== Your objective ==
Scan the lines below for "necesarios"; report the number of lines that contain it, and only that.

Material shown section start

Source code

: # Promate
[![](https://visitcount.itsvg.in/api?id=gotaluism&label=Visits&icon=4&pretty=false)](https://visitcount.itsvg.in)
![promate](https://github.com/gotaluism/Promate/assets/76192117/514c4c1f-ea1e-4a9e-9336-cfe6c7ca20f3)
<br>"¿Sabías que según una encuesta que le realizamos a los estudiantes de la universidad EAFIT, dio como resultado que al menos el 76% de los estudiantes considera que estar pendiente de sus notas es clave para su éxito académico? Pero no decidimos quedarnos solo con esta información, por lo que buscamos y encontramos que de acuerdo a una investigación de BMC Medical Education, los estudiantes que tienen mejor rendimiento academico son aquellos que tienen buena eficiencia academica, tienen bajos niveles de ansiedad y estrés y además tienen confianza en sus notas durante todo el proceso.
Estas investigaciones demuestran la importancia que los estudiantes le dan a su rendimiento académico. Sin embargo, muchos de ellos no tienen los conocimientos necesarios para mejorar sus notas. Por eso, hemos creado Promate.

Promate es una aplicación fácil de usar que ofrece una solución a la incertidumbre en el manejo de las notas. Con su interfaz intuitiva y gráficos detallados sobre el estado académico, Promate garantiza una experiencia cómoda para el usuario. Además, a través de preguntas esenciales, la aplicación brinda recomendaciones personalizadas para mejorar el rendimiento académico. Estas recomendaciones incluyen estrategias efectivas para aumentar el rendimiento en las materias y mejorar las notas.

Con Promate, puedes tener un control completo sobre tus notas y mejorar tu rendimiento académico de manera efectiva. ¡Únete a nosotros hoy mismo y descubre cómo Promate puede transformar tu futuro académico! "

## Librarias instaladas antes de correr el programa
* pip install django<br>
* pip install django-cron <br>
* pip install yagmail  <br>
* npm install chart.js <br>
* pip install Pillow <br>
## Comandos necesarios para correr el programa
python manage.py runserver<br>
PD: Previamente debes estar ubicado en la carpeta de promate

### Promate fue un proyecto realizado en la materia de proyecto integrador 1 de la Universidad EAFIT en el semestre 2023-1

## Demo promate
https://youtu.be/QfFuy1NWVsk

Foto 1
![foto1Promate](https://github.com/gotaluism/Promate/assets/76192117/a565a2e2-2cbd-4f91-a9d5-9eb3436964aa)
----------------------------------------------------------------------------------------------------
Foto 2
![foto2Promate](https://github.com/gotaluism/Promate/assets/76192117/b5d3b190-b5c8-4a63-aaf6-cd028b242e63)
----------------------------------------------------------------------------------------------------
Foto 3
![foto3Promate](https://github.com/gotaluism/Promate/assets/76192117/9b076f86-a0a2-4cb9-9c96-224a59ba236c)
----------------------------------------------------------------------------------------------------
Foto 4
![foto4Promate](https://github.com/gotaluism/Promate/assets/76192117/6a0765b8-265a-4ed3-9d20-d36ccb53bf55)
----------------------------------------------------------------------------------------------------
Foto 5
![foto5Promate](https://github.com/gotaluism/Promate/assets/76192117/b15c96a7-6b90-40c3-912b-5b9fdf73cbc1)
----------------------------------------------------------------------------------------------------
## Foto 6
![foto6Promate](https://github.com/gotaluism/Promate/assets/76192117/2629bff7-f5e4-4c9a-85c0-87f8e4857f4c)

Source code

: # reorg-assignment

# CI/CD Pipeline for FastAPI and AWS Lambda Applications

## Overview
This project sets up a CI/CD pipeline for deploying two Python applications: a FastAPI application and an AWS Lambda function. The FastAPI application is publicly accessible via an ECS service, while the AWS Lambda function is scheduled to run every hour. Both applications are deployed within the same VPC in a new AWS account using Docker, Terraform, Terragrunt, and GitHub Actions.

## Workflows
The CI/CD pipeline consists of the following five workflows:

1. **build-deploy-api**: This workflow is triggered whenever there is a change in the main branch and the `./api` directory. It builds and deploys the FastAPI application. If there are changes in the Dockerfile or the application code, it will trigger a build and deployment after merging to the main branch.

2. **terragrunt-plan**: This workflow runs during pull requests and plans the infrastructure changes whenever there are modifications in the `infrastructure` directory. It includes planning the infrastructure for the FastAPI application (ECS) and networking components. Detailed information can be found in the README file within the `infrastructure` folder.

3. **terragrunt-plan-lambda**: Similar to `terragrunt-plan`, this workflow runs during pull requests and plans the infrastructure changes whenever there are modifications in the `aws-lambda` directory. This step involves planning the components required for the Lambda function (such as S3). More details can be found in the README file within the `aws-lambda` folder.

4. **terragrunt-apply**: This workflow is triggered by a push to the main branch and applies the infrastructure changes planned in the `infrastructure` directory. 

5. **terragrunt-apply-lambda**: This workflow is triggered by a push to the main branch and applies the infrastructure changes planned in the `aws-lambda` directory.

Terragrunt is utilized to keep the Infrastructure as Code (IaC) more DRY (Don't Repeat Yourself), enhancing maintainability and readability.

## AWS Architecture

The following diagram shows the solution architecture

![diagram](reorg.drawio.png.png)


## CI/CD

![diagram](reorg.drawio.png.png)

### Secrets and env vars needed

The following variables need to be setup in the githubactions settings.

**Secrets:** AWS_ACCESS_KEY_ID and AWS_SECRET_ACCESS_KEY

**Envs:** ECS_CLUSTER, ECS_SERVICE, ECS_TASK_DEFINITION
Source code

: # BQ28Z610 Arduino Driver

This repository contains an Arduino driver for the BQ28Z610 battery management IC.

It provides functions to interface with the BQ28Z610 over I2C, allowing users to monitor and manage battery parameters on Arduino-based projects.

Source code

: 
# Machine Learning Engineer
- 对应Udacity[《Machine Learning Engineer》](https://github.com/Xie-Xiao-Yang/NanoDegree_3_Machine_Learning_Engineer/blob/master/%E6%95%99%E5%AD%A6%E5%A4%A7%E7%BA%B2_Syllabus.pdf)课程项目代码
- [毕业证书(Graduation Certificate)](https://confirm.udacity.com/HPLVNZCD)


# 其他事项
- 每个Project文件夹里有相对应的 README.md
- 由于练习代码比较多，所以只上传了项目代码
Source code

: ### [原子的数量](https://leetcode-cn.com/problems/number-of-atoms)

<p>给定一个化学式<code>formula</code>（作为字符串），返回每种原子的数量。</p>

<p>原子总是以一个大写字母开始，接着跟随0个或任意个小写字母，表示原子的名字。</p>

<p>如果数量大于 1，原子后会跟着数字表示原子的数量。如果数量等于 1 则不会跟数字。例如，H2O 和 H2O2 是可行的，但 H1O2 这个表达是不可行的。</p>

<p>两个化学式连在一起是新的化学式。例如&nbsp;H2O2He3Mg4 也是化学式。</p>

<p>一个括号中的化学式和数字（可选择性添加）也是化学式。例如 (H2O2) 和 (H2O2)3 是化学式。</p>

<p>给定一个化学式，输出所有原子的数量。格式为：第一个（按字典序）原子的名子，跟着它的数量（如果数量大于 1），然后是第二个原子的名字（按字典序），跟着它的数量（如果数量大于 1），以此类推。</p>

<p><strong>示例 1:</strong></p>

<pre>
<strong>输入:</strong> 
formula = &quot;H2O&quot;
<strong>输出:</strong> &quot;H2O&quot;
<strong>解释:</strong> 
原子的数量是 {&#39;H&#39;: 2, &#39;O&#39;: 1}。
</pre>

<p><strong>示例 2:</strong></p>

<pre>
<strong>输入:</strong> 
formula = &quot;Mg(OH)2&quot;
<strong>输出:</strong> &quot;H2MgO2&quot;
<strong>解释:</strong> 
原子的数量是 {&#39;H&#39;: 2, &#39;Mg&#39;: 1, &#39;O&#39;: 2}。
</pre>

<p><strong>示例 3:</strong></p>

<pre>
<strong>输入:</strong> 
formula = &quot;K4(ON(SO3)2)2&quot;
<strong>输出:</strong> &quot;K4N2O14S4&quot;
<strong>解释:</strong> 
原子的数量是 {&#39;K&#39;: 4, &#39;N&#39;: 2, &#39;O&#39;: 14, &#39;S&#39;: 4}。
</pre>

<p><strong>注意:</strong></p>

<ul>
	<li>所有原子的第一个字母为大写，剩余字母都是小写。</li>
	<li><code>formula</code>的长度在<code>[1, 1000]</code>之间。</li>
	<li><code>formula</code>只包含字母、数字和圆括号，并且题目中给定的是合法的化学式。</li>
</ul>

Material shown section end

== Solution to this exercise ==
2